War es in dieser Nacht möglich, einmal ein Auge zuzudrücken?

Bernd W.: Nein, an Schlaf war nicht zu denken. Das ließen die Kälte und die Situation nicht zu. Hinzu kam: Wenn die Polizisten durch den Gang liefen, fielen allen Ernstes Worte wie "Hitler", "Nazi" oder "vergasen". Dazu wurden Zisch-Geräusche gemacht, die wohl an eine Gaskammer erinnern sollten.

Kein Schlaf, kaum Essen, keine Getränke - mussten Sie zumindest nicht irgendwann einmal auf die Toilette?

Bernd W.: Doch, aber die gab es nicht. Ich hatte auch sehr großen Durst. Es muss am Morgen gewesen sein, als eine Putzfrau und ein Polizist vorbeikamen und wir gefragt wurden, ob jemand auf die Toilette müsste. Dann bekam jeder nur eine Minute, der Polizist wartete vor der Tür. Man konnte also nicht viel verrichten. Bei der Gelegenheit habe ich nach Stunden ohne Flüssigkeit endlich mal einen Schluck Wasser aus dem Hahn nehmen können. Das war alles mehr als entwürdigend.
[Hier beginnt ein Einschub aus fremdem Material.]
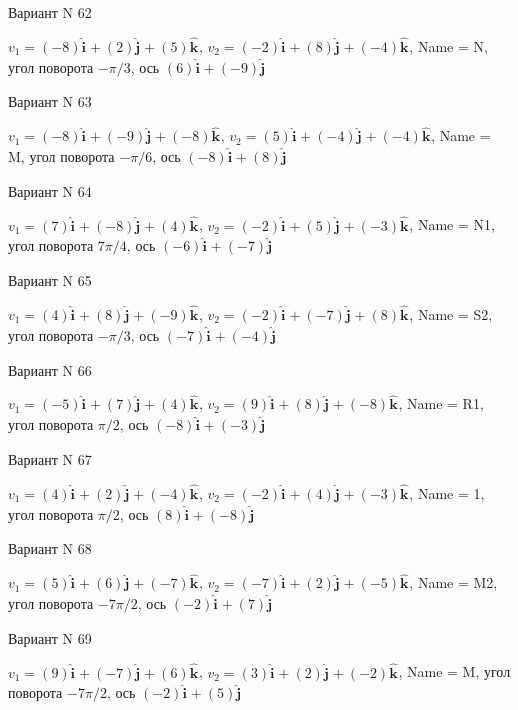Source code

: \documentclass[11pt]{report}
\begin{document}
Вариант N 62

$v_1 = (-8)\mathbf{\hat{i}_{}} + (2)\mathbf{\hat{j}_{}} + (5)\mathbf{\hat{k}_{}}$, $v_2 = (-2)\mathbf{\hat{i}_{}} + (8)\mathbf{\hat{j}_{}} + (-4)\mathbf{\hat{k}_{}}$, Name = N, угол поворота $- \pi / 3$, ось $(6)\mathbf{\hat{i}_{}} + (-9)\mathbf{\hat{j}_{}}$

Вариант N 63

$v_1 = (-8)\mathbf{\hat{i}_{}} + (-9)\mathbf{\hat{j}_{}} + (-8)\mathbf{\hat{k}_{}}$, $v_2 = (5)\mathbf{\hat{i}_{}} + (-4)\mathbf{\hat{j}_{}} + (-4)\mathbf{\hat{k}_{}}$, Name = M, угол поворота $- \pi / 6$, ось $(-8)\mathbf{\hat{i}_{}} + (8)\mathbf{\hat{j}_{}}$

Вариант N 64

$v_1 = (7)\mathbf{\hat{i}_{}} + (-8)\mathbf{\hat{j}_{}} + (4)\mathbf{\hat{k}_{}}$, $v_2 = (-2)\mathbf{\hat{i}_{}} + (5)\mathbf{\hat{j}_{}} + (-3)\mathbf{\hat{k}_{}}$, Name = N1, угол поворота $7 \pi / 4$, ось $(-6)\mathbf{\hat{i}_{}} + (-7)\mathbf{\hat{j}_{}}$

Вариант N 65

$v_1 = (4)\mathbf{\hat{i}_{}} + (8)\mathbf{\hat{j}_{}} + (-9)\mathbf{\hat{k}_{}}$, $v_2 = (-2)\mathbf{\hat{i}_{}} + (-7)\mathbf{\hat{j}_{}} + (8)\mathbf{\hat{k}_{}}$, Name = S2, угол поворота $- \pi / 3$, ось $(-7)\mathbf{\hat{i}_{}} + (-4)\mathbf{\hat{j}_{}}$

Вариант N 66

$v_1 = (-5)\mathbf{\hat{i}_{}} + (7)\mathbf{\hat{j}_{}} + (4)\mathbf{\hat{k}_{}}$, $v_2 = (9)\mathbf{\hat{i}_{}} + (8)\mathbf{\hat{j}_{}} + (-8)\mathbf{\hat{k}_{}}$, Name = R1, угол поворота $\pi / 2$, ось $(-8)\mathbf{\hat{i}_{}} + (-3)\mathbf{\hat{j}_{}}$

Вариант N 67

$v_1 = (4)\mathbf{\hat{i}_{}} + (2)\mathbf{\hat{j}_{}} + (-4)\mathbf{\hat{k}_{}}$, $v_2 = (-2)\mathbf{\hat{i}_{}} + (4)\mathbf{\hat{j}_{}} + (-3)\mathbf{\hat{k}_{}}$, Name = 1, угол поворота $\pi / 2$, ось $(8)\mathbf{\hat{i}_{}} + (-8)\mathbf{\hat{j}_{}}$

Вариант N 68

$v_1 = (5)\mathbf{\hat{i}_{}} + (6)\mathbf{\hat{j}_{}} + (-7)\mathbf{\hat{k}_{}}$, $v_2 = (-7)\mathbf{\hat{i}_{}} + (2)\mathbf{\hat{j}_{}} + (-5)\mathbf{\hat{k}_{}}$, Name = M2, угол поворота $- 7 \pi / 2$, ось $(-2)\mathbf{\hat{i}_{}} + (7)\mathbf{\hat{j}_{}}$

Вариант N 69

$v_1 = (9)\mathbf{\hat{i}_{}} + (-7)\mathbf{\hat{j}_{}} + (6)\mathbf{\hat{k}_{}}$, $v_2 = (3)\mathbf{\hat{i}_{}} + (2)\mathbf{\hat{j}_{}} + (-2)\mathbf{\hat{k}_{}}$, Name = M, угол поворота $- 7 \pi / 2$, ось $(-2)\mathbf{\hat{i}_{}} + (5)\mathbf{\hat{j}_{}}$
\end{document}

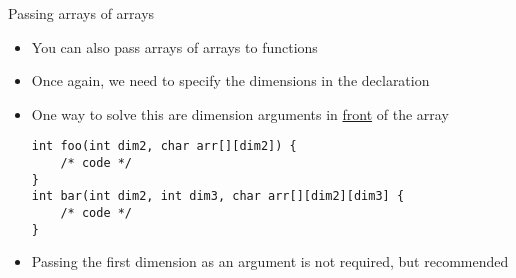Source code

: %
\begin{frame}[fragile]{Passing arrays of arrays}
	\begin{itemize}
		\item You can also pass arrays of arrays to functions
		\item Once again, we need to specify the dimensions in the declaration
		\item One way to solve this are dimension arguments in \underline{front} of the array
		\begin{lstlisting}[numbers=none]
int foo(int dim2, char arr[][dim2]) {
	/* code */
}
int bar(int dim2, int dim3, char arr[][dim2][dim3] {
	/* code */
}
\end{lstlisting}
		\item Passing the first dimension as an argument is not required, but recommended
	\end{itemize}
\end{frame}

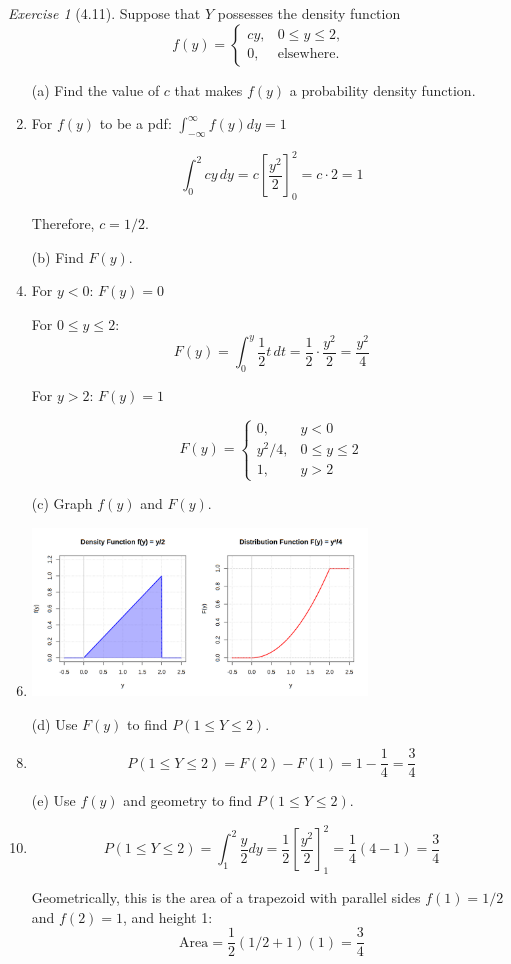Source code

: \documentclass[12pt]{amsart}
\makeatletter
\theoremstyle{remark}
\newtheorem*{exercise}{Exercise}%
\renewenvironment{proof}[1][\proofname]{\par\doublespacing
  \pushQED{\qed}%
  \normalfont \topsep6\p@\@plus6\p@\relax
  \list{}{%
    \settowidth{\leftmargin}{\itshape\proofname:\hskip\labelsep}%
    \setlength{\labelwidth}{0pt}%
    \setlength{\itemindent}{-\leftmargin}%
  }%
  \item[\hskip\labelsep\itshape#1\@addpunct{:}]\ignorespaces
}{%
  \popQED\endlist\@endpefalse
  \singlespacing
}
\theoremstyle{mycomment}
\makeatother
\begin{document}
\begin{exercise}[4.11]
Suppose that $Y$ possesses the density function
$$f(y) = \begin{cases}
cy, & 0 \leq y \leq 2, \\
0, & \text{elsewhere}.
\end{cases}$$

\begin{enumerate}
    \item[(a)] Find the value of $c$ that makes $f(y)$ a probability density function.
\begin{proof}[Solution]
 For $f(y)$ to be a pdf: $\int_{-\infty}^{\infty} f(y) dy = 1$
	
	$$\int_0^2 cy \, dy = c \left[\frac{y^2}{2}\right]_0^2 = c \cdot 2 = 1$$
	
	Therefore, $c = 1/2$.
\end{proof}
    \item[(b)] Find $F(y)$.
\begin{proof}[Solution]
 For $y < 0$: $F(y) = 0$
	
	For $0 \leq y \leq 2$:
	$$F(y) = \int_0^y \frac{1}{2}t \, dt = \frac{1}{2} \cdot \frac{y^2}{2} = \frac{y^2}{4}$$
	
	For $y > 2$: $F(y) = 1$
	
	$$F(y) = \begin{cases}
	0, & y < 0 \\
	y^2/4, & 0 \leq y \leq 2 \\
	1, & y > 2
	\end{cases}$$
\end{proof}
    \item[(c)] Graph $f(y)$ and $F(y)$.
\begin{proof}[Solution]
 	\includegraphics[width=0.7\textwidth]{exercise_4_11c.png}
\end{proof}
    \item[(d)] Use $F(y)$ to find $P(1 \leq Y \leq 2)$.
\begin{proof}[Solution]
 $$P(1 \leq Y \leq 2) = F(2) - F(1) = 1 - \frac{1}{4} = \frac{3}{4}$$
\end{proof}
    \item[(e)] Use $f(y)$ and geometry to find $P(1 \leq Y \leq 2)$.
\begin{proof}[Solution]
 	$$P(1 \leq Y \leq 2) = \int_1^2 \frac{y}{2} dy = \frac{1}{2} \left[\frac{y^2}{2}\right]_1^2 = \frac{1}{4}(4 - 1) = \frac{3}{4}$$
	
	Geometrically, this is the area of a trapezoid with parallel sides $f(1) = 1/2$ and $f(2) = 1$, and height 1:
	$$\text{Area} = \frac{1}{2}(1/2 + 1)(1) = \frac{3}{4}$$
\end{proof}
\end{enumerate} 
\end{exercise}
\end{document}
Wann sind Sie dort schließlich herausgekommen?

Bernd W.: Wohl gegen Mittag. Jeweils zu zweit aneinandergekettet holte man uns aus den Zellen. Mit der freien Hand musste man seine Hose festhalten, da die ohne Gürtel sonst zu Boden gerutscht wäre. Wir sind aus der Wache in einen großen Transporter geführt und mit Blaulicht quer durch die Stadt gefahren worden - weiter ohne zu wissen, was passieren wird. Bis dahin hatten wir alle immer noch nur dieses elende Sandwich und höchstens ein paar Schlucke Wasser intus. Wie sich herausstellen sollte, fuhren wir zum Strafgericht.

Dort kam es zur Verhandlung, allerdings in Abwesenheit der Betroffenen.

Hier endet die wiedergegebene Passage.